Low silver prices for much of the last 40 years, apart from the short lived Bunker – Hunt market spike around 1979 – 1980, when an ill-advised effort was made to cartelize the silver market, have meant that mining companies have had virtually no incentive to look for "standalone", or primary, or significant co – product silver resources. Hence, very few new resources of silver have been found, apart from those discovered as result of base metal, gold or tin exploration. Whilst huge potential exists to discover substantial primary silver resources, for the longer term, from the following deposit types: epithermal vein; porphyry copper – molybdenum related stockwork vein; and, vein array systems worldwide, the mining industry will require a sustained silver price, probably in the range from US$9 to US$12 or higher, to explore for, and develop, such systems. Right now the mining companies are very wary of silver's prospects, given its past 30 year history, and remain to be convinced of the metals long term prospects, given its "Cinderella" image within the precious metals market.

Should a major economic downturn affect the base metal markets, due, say, to a collapse of the Stock Markets, Bond Markets and Real Estate Markets, with the broader implications of bursting the Chinese – Asian market bubble simultaneously, then several of the base metal miners may cut back on production, or be forced to high grade their deposits at lower production rates. Faced with overvalued stocks, bonds and real estate, and a collapsing US dollar, rising oil prices (towards US$ 50 – 55 by end 2004), accelerating inflation, and, finally (as the Fed's hand is forced), accelerating interest rates, the World's No 1 economy, the USA, looks to be headed for the "Economic Train Wreck of All Time". This will bring the Global Economy, including China, to its knees. Under this scenario, investment demand for all the precious metals could quite simply take off to levels hitherto thought improbable.

Given the foregoing scenario, silver producers would have absolutely no chance of meeting such demand, unless the silver price became high enough to encourage the base metal miners to expand their operations on the basis of earning large silver credits. The primary silver producers are too small and limited in number to make anything other than a marginal impact on the market. It takes years to find, evaluate and develop a new mine of any size. Obviously, small vein mining operations, such as those in the Idaho silver belt, or at Slocan in British Columbia, could be rapidly brought on stream. However, their contribution to supply would be insignificant. Should the above catastrophic scenario not eventuate, the fundamentals for silver are the strongest they have been for 25 years, and, therefore, silver is headed higher come what may.

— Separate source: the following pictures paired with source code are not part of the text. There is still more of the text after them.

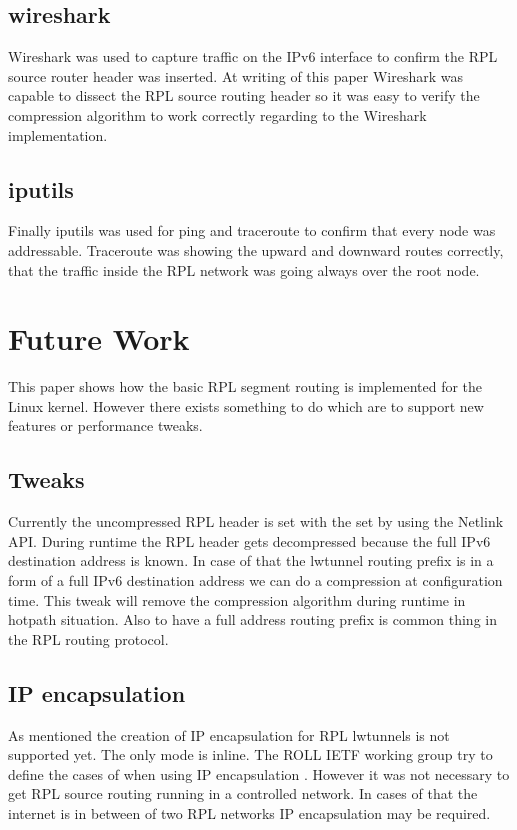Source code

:\documentclass[letterpaper]{article}
\begin{document}
\subsection{wireshark}

Wireshark \cite{wireshark} was used to capture traffic on the IPv6 interface to confirm the RPL source router header was inserted.
At writing of this paper Wireshark was capable to dissect the RPL source routing header so it was easy to verify the compression algorithm to work correctly regarding to the Wireshark implementation.

\subsection{iputils}

Finally iputils \cite{iputils} was used for ping and traceroute to confirm that every node was addressable.
Traceroute was showing the upward and downward routes correctly, that the traffic inside the RPL network was going always over the root node.

\section{Future Work}

This paper shows how the basic RPL segment routing is implemented for the Linux kernel.
However there exists something to do which are to support new features or performance tweaks.

\subsection{Tweaks}

Currently the uncompressed RPL header is set with the set by using the Netlink API.
During runtime the RPL header gets decompressed because the full IPv6 destination address is known.
In case of that the lwtunnel routing prefix is in a form of a full IPv6 destination address we can do a compression at configuration time.
This tweak will remove the compression algorithm during runtime in hotpath situation.
Also to have a full address routing prefix is common thing in the RPL routing protocol.

\subsection{IP encapsulation}

As mentioned the creation of IP encapsulation for RPL lwtunnels is not supported yet.
The only mode is inline. The ROLL IETF working group try to define the cases of when using IP encapsulation \cite{I-D.ietf-roll-useofrplinfo}.
However it was not necessary to get RPL source routing running in a controlled network.
In cases of that the internet is in between of two RPL networks IP encapsulation may be required.
\end{document}
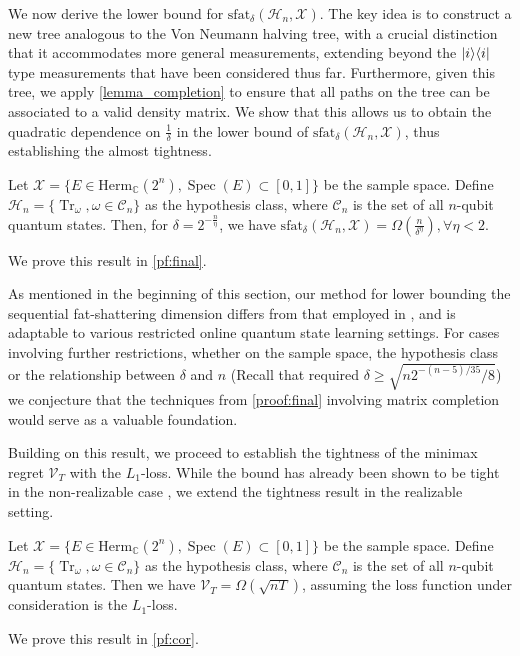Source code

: We now derive the lower bound for $\text{sfat}_\delta (\mathcal{H}_n, \mathcal{X})$. The key idea is to construct a new tree analogous to the Von Neumann halving tree, with a crucial distinction that it accommodates more general measurements, extending beyond the $| i \rangle \langle i |$ type measurements that have been considered thus far. Furthermore, given this tree, we apply \cref{lemma_completion} to ensure that all paths on the tree can be associated to a valid density matrix. We show that this allows us to obtain the quadratic dependence on $\frac{1}{\delta}$ in the lower bound of $\text{sfat}_\delta (\mathcal{H}_n, \mathcal{X})$, thus establishing the almost tightness.
\begin{theorem}\label{thm:final}
    Let $\mathcal{X} = \{E\in\mathrm{Herm}_{\mathbb{C}}(2^n), \operatorname{Spec}(E)\subset[0,1]\}$ be the sample space.
    Define $\mathcal{H}_n=\{\operatorname{Tr}_\omega, \omega\in\mathcal C_n\}$ as the hypothesis class, where $\mathcal{C}_n$ is the set of all $n$-qubit quantum states. Then, for $\delta=2^{-\frac n\eta}$, we have $\text{sfat}_\delta(\mathcal H_n, \mathcal{X})=\Omega(\frac n{\delta^\eta}), \forall\eta < 2$.
\end{theorem}
We prove this result in \cref{pf:final}.
\begin{remark}

    As mentioned in the beginning of this section, our method for lower bounding the sequential fat-shattering dimension differs from that employed in \citet{aaronson2007learnability}, and is adaptable to various restricted online quantum state learning settings. For cases involving further restrictions, whether on the sample space, the hypothesis class or the relationship between $\delta$ and $n$ (Recall that \citet{aaronson2007learnability} required $\delta\geq\sqrt{n2^{-(n-5)/35}/8}$) we conjecture that the techniques from \cref{proof:final} involving matrix completion would serve as a valuable foundation. 


\end{remark}

Building on this result, we proceed to establish the tightness of the minimax regret $\mathcal{V}_T$ with the $L_1$-loss. While the bound has already been shown to be tight in the non-realizable case \citep{arora2012multiplicative, aaronson2019online}, we extend the tightness result in the realizable setting.



\begin{corollary}
\label{cor:tight_reg_gen}
    Let $\mathcal{X} = \{E\in\mathrm{Herm}_{\mathbb{C}}(2^n), \operatorname{Spec}(E)\subset[0,1]\}$ be the sample space.
    Define $\mathcal{H}_n=\{\operatorname{Tr}_\omega, \omega\in\mathcal C_n\}$ as the hypothesis class, where $\mathcal{C}_n$ is the set of all $n$-qubit quantum states. Then we have $\mathcal{V}_T=\Omega(\sqrt{nT})$, assuming the loss function under consideration is the $L_1$-loss.
\end{corollary}
We prove this result in \cref{pf:cor}.
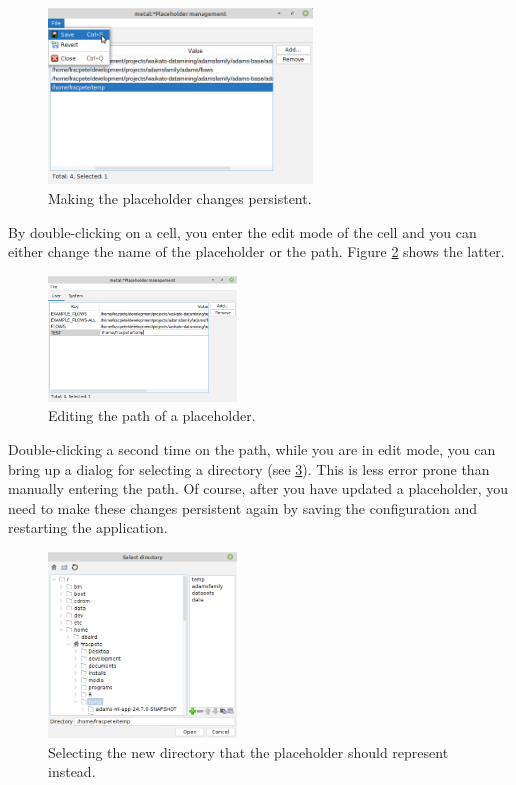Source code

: \begin{figure}[htb]
  \centering
  \includegraphics[width=7.0cm]{images/placeholdermanagement-save.png}
  \caption{Making the placeholder changes persistent.}
  \label{placeholdermanagement-save}
\end{figure}

\clearpage
{}
By double-clicking on a cell, you enter the edit mode of the cell and you can
either change the name of the placeholder or the path. Figure
\ref{placeholdermanagement-edit1} shows the latter.
\begin{figure}[htb]
  \centering
  \includegraphics[width=5.0cm]{images/placeholdermanagement-edit1.png}
  \caption{Editing the path of a placeholder.}
  \label{placeholdermanagement-edit1}
\end{figure}

Double-clicking a second time on the path, while you are in edit mode, you can
bring up a dialog for selecting a directory (see
\ref{placeholdermanagement-edit2}). This is less error prone than manually
entering the path. Of course, after you have updated a placeholder, you need to
make these changes persistent again by saving the configuration and restarting
the application.
\begin{figure}[htb]
  \centering
  \includegraphics[width=5.0cm]{images/placeholdermanagement-edit2.png}
  \caption{Selecting the new directory that the placeholder should represent instead.}
  \label{placeholdermanagement-edit2}
\end{figure}

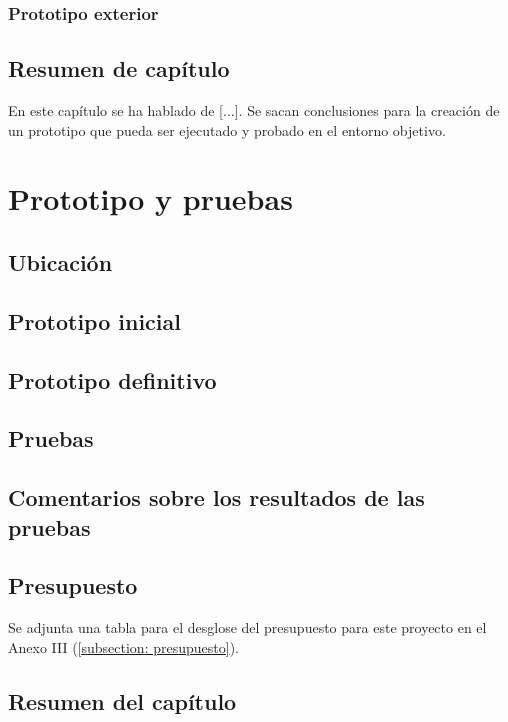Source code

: \documentclass[12pt]{article}
\begin{document}
	\subsubsection{Prototipo exterior}
		
	\subsection[Resumen del capítulo]{Resumen de capítulo}
	
	En este capítulo se ha hablado de [...]. Se sacan conclusiones para la creación de un prototipo que pueda ser ejecutado y probado en el entorno objetivo.
	\pagebreak
	
	
	\section[Prototipo y pruebas]{Prototipo y pruebas}
	
	\subsection[Ubicación]{Ubicación}
	\subsection[Prototipo inicial]{Prototipo inicial}
	\subsection[Prototipo definitivo]{Prototipo definitivo}
	\subsection[Pruebas]{Pruebas}
	\subsection[Comentarios sobre los resultados de las pruebas]{Comentarios sobre los resultados de las pruebas}
	\subsection[Presupuesto]{Presupuesto}
	\noindent Se adjunta una tabla para el desglose del presupuesto para este proyecto en el Anexo III (\ref{subsection: presupuesto}).
	\subsection[Resumen del capítulo]{Resumen del capítulo}
	
\end{document}
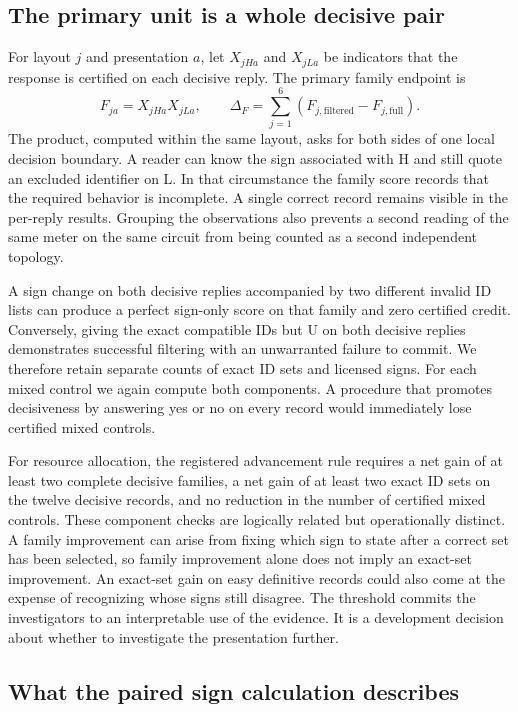 \documentclass[12pt,letterpaper]{article}
\begin{document}
\subsection{The primary unit is a whole decisive pair}

For layout $j$ and presentation $a$, let $X_{jHa}$ and $X_{jLa}$ be indicators that the response is certified on each decisive reply. The primary family endpoint is
\[
 F_{ja}=X_{jHa}X_{jLa}, \qquad
 \Delta_F=\sum_{j=1}^6(F_{j,\mathrm{filtered}}-F_{j,\mathrm{full}}).
\]
The product, computed within the same layout, asks for both sides of one local decision boundary. A reader can know the sign associated with H and still quote an excluded identifier on L. In that circumstance the family score records that the required behavior is incomplete. A single correct record remains visible in the per-reply results. Grouping the observations also prevents a second reading of the same meter on the same circuit from being counted as a second independent topology.

A sign change on both decisive replies accompanied by two different invalid ID lists can produce a perfect sign-only score on that family and zero certified credit. Conversely, giving the exact compatible IDs but U on both decisive replies demonstrates successful filtering with an unwarranted failure to commit. We therefore retain separate counts of exact ID sets and licensed signs. For each mixed control we again compute both components. A procedure that promotes decisiveness by answering yes or no on every record would immediately lose certified mixed controls.

For resource allocation, the registered advancement rule requires a net gain of at least two complete decisive families, a net gain of at least two exact ID sets on the twelve decisive records, and no reduction in the number of certified mixed controls. These component checks are logically related but operationally distinct. A family improvement can arise from fixing which sign to state after a correct set has been selected, so family improvement alone does not imply an exact-set improvement. An exact-set gain on easy definitive records could also come at the expense of recognizing whose signs still disagree. The threshold commits the investigators to an interpretable use of the evidence. It is a development decision about whether to investigate the presentation further.

\subsection{What the paired sign calculation describes}
\end{document}
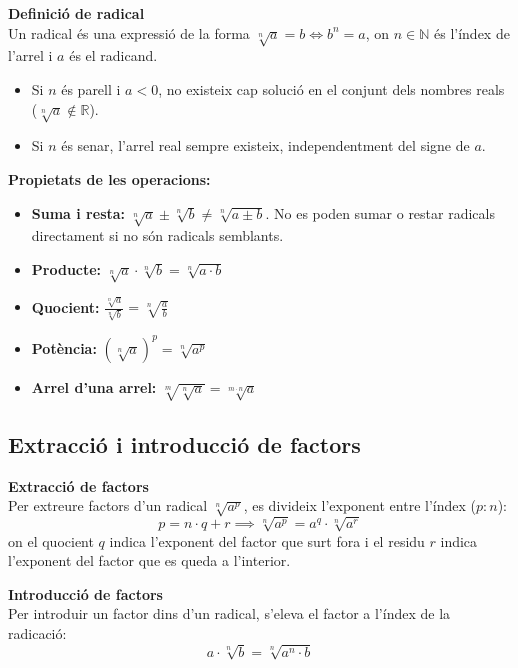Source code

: \documentclass[12pt]{article}
\begin{document}
\begin{concept}
\textbf{Definició de radical}\\
Un radical és una expressió de la forma $\sqrt[n]{a} = b \iff b^n = a$, on $n \in \mathbb{N}$ és l'índex de l'arrel i $a$ és el radicand.
\begin{itemize}
    \item Si $n$ és parell i $a < 0$, no existeix cap solució en el conjunt dels nombres reals ($\sqrt[n]{a} \notin \mathbb{R}$).
    \item Si $n$ és senar, l'arrel real sempre existeix, independentment del signe de $a$.
\end{itemize}

\textbf{Propietats de les operacions:}
\begin{itemize}
    \item \textbf{Suma i resta:} $\sqrt[n]{a} \pm \sqrt[n]{b} \neq \sqrt[n]{a \pm b}$. No es poden sumar o restar radicals directament si no són radicals semblants.
    \item \textbf{Producte:} $\sqrt[n]{a} \cdot \sqrt[n]{b} = \sqrt[n]{a \cdot b}$
    \item \textbf{Quocient:} $\frac{\sqrt[n]{a}}{\sqrt[n]{b}} = \sqrt[n]{\frac{a}{b}}$
    \item \textbf{Potència:} $(\sqrt[n]{a})^p = \sqrt[n]{a^p}$
    \item \textbf{Arrel d'una arrel:} $\sqrt[m]{\sqrt[n]{a}} = \sqrt[m \cdot n]{a}$
\end{itemize}
\end{concept}

\subsection{Extracció i introducció de factors}

\begin{concept}
\textbf{Extracció de factors}\\
Per extreure factors d'un radical $\sqrt[n]{a^p}$, es divideix l'exponent entre l'índex ($p : n$):
\[ p = n \cdot q + r \implies \sqrt[n]{a^p} = a^q \cdot \sqrt[n]{a^r} \]
on el quocient $q$ indica l'exponent del factor que surt fora i el residu $r$ indica l'exponent del factor que es queda a l'interior.

\textbf{Introducció de factors}\\
Per introduir un factor dins d'un radical, s'eleva el factor a l'índex de la radicació:
\[ a \cdot \sqrt[n]{b} = \sqrt[n]{a^n \cdot b} \]
\end{concept}
\end{document}
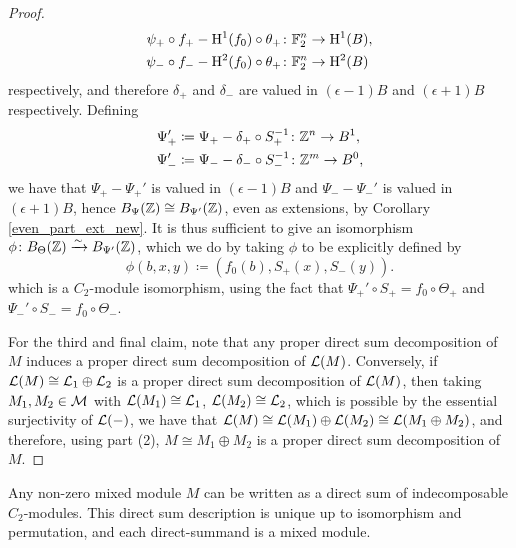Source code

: \begin{proof}
  \begin{align*}
    \psi_+ \circ f_+ - \mathrm{H}^1(f_0) \circ \theta_+ &\colon {\mathbb F}_2^n \rightarrow \mathrm{H}^1(B), \\
    \psi_- \circ f_- - \mathrm{H}^2(f_0) \circ \theta_+ &\colon {\mathbb F}_2^n \rightarrow \mathrm{H}^2(B)
  \end{align*}
  respectively, and therefore $\delta_+$ and $\delta_-$ are valued in $(\epsilon - 1)B$ and $(\epsilon + 1)B$ respectively. Defining
  \begin{align*}
    \Psi_+' &\coloneqq \Psi_+ - \delta_+ \circ S_+^{-1} \colon {\mathbb Z}^n \rightarrow B^1, \\
    \Psi_-' &\coloneqq \Psi_- - \delta_- \circ S_-^{-1} \colon {\mathbb Z}^m \rightarrow B^0,
  \end{align*}
  we have that $\Psi_+ - \Psi_+'$ is valued in $(\epsilon - 1)B$ and $\Psi_- - \Psi_-'$ is valued in $(\epsilon + 1)B$, hence $B_{\Psi}({\mathbb Z}) \cong B_{\Psi'}({\mathbb Z})$, even as extensions, by Corollary \ref{even_part_ext_new}. It is thus sufficient to give an isomorphism $\phi \colon B_{\Theta}({\mathbb Z}) \xrightarrow{\sim} B_{\Psi'}({\mathbb Z})$, which we do by taking $\phi$ to be explicitly defined by
  \[
  \phi(b,x,y) \coloneqq (f_0(b),S_+(x), S_-(y)).
  \]
  which is a $C_2$-module isomorphism, using the fact that $\Psi_+' \circ S_+ = f_0 \circ \Theta_+$ and $\Psi_-' \circ S_- = f_0 \circ \Theta_-$.

  For the third and final claim, note that any proper direct sum decomposition of $M$ induces a proper direct sum decomposition of ${\mathcal L}(M)$. Conversely, if ${\mathcal L}(M) \cong {\mathcal L}_1 \oplus {\mathcal L}_2$ is a proper direct sum decomposition of ${\mathcal L}(M)$, then taking $M_1, M_2 \in {\mathcal M}$ with ${\mathcal L}(M_1) \cong {\mathcal L}_1$, ${\mathcal L}(M_2) \cong {\mathcal L}_2$, which is possible by the essential surjectivity of ${\mathcal L}(-)$, we have that ${\mathcal L}(M) \cong {\mathcal L}(M_1) \oplus {\mathcal L}(M_2) \cong {\mathcal L}(M_1 \oplus M_2)$, and therefore, using part (2), $M \cong M_1 \oplus M_2$ is a proper direct sum decomposition of $M$.
\end{proof}

\begin{cor}\label{cor:KSformixedmodules}
Any non-zero mixed module $M$ can be written as a direct sum of indecomposable $C_2$-modules. This direct sum description is unique up to isomorphism and permutation, and each direct-summand is a mixed module.
\end{cor}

Finally, it is worth noting that the worldwide silver market currently (calendar year 2003) consumes 880 million ounces of the metal annually, of which 714 Moz can be considered a real supply minus recycled photographic waste. Given an average silver price of US$ 5.25 per fine ounce, this values the world silver market at a mere US$ 3.8 billion or significantly less than 10% of the present market capitalization of PEPSICO, and equal to approximately 10% of the worldwide gold market, which in turn is still less than 50% of the market capitalization of MICROSOFT Corporation.


Silver has for much of the last Century been the "Cinderella" of the precious metals sector; i.e., very much the poor relation of its more glamorous, and less geochemically abundant, companions gold and the platinum group elements. Silver has been a monetary metal for nearly as long as gold; since first evidence of its active smelting, dated at around 3,000 BC, was discovered by archaeologists in the Eastern Mediterranean and Asia Minor. Indeed, there were periods in European and Chinese history where silver was more highly valued than gold. This merely reflected the supply and demand equation existing at that time, and did not accurately represent the geologic abundance of these metals, as subsequent events have proven.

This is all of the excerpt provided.